Morgens kurz vor zehn, Wolfgang sitzt – nach vier Eingewöhnungswochen neben dem Vater – an einem Schreibtisch in der Einkaufsabteilung von Trigema. „Wolfgang Grupp Junior“, meldet er sich am Telefon, um nicht mit dem Senior aus den Talkshows verwechselt zu werden. Wolfgang checkt heute viel Klein-Klein, von den Dispositionslisten für Knöpfe über Reißverschlüsse und Schleifchen bis zu den Zahlen der firmeneigenen Tankstellen. Seine nächste Station wird die Verkaufsabteilung sein, wo gerade eine Stelle frei geworden ist.

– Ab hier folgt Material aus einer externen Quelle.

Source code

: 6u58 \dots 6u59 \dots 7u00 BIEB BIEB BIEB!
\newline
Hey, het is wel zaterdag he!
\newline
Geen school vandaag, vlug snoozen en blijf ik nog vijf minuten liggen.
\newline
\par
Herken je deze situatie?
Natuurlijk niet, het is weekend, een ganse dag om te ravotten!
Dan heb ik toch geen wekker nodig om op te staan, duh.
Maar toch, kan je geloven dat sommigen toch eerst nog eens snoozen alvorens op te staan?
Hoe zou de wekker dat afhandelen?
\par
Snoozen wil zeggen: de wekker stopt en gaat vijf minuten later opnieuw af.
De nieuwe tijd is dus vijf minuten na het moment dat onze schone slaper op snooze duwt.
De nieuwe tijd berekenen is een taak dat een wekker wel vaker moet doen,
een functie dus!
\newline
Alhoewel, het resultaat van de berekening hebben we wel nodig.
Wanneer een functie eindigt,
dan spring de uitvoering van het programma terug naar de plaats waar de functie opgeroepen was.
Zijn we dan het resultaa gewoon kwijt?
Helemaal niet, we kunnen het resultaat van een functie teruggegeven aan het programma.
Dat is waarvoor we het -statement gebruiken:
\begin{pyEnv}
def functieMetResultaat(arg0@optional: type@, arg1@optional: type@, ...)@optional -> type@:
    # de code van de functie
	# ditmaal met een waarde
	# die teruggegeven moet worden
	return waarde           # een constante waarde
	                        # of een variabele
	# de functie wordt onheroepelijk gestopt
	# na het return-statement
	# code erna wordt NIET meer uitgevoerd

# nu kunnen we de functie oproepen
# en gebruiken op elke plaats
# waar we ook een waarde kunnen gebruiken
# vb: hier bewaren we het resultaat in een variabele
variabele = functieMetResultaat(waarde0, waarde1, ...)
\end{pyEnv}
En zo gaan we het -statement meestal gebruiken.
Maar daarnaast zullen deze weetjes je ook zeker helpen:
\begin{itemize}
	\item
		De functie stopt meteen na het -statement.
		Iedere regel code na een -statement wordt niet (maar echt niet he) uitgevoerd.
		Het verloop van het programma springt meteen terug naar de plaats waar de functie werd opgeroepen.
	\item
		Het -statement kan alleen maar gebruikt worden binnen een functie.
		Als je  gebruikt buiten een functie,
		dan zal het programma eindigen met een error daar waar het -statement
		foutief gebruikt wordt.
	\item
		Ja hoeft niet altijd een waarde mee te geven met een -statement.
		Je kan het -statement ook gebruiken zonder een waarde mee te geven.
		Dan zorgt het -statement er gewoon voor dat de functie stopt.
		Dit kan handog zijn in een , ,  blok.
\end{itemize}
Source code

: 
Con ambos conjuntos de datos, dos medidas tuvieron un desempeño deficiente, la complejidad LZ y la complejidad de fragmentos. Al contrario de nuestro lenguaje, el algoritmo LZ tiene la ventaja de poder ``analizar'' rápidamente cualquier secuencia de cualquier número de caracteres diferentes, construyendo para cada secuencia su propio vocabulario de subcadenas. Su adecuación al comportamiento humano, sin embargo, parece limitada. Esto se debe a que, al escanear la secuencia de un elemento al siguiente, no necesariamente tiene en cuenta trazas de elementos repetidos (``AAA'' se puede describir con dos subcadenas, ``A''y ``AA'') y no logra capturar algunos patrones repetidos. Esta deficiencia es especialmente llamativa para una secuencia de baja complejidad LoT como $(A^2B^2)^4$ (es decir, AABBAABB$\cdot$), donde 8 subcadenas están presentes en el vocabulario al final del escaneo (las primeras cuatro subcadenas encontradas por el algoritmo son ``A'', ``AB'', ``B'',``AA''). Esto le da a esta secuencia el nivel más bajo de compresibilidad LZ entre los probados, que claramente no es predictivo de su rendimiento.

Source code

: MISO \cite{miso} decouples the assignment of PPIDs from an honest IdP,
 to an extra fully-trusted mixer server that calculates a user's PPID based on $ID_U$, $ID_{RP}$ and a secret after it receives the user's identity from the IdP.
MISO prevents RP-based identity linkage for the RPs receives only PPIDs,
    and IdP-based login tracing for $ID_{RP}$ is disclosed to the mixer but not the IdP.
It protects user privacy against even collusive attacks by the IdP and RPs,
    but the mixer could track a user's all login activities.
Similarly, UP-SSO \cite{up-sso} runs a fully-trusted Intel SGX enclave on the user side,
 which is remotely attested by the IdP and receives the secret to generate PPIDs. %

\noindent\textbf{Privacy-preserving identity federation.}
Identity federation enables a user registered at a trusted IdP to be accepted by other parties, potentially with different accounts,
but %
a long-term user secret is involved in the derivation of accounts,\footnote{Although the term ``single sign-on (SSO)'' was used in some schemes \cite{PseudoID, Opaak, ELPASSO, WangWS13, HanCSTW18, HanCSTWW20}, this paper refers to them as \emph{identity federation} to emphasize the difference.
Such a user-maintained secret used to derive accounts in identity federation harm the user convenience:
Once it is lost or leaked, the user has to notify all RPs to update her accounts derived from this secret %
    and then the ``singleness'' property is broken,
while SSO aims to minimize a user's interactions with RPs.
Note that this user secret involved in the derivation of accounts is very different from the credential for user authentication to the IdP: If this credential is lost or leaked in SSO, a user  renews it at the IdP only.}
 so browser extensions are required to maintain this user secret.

Schwester Bonita arbeitet dort bereits. Sie kümmert sich um den Online-Shop, den Grupp vor gut zehn Jahren einrichten ließ. Inzwischen trägt das Internet, darunter auch Handelsplattformen wie Zalando und Otto.de, zwölf Prozent zu den Firmeneinnahmen bei. Während Grupp persönlich sich dem Web verweigert und nicht einmal E-Mails schreibt oder empfängt, sieht Bonita in der Digitalisierung ihre große Leidenschaft. „Ich habe mich immer sehr für Social Media interessiert“ , sagt sie. Heute überprüft sie, ob die Artikel des neuen Trigema-Katalogs richtig im Internet eingespielt sind, und unterstützt die Online-Abteilung beim Relaunch des firmeneigenen Web-Shops.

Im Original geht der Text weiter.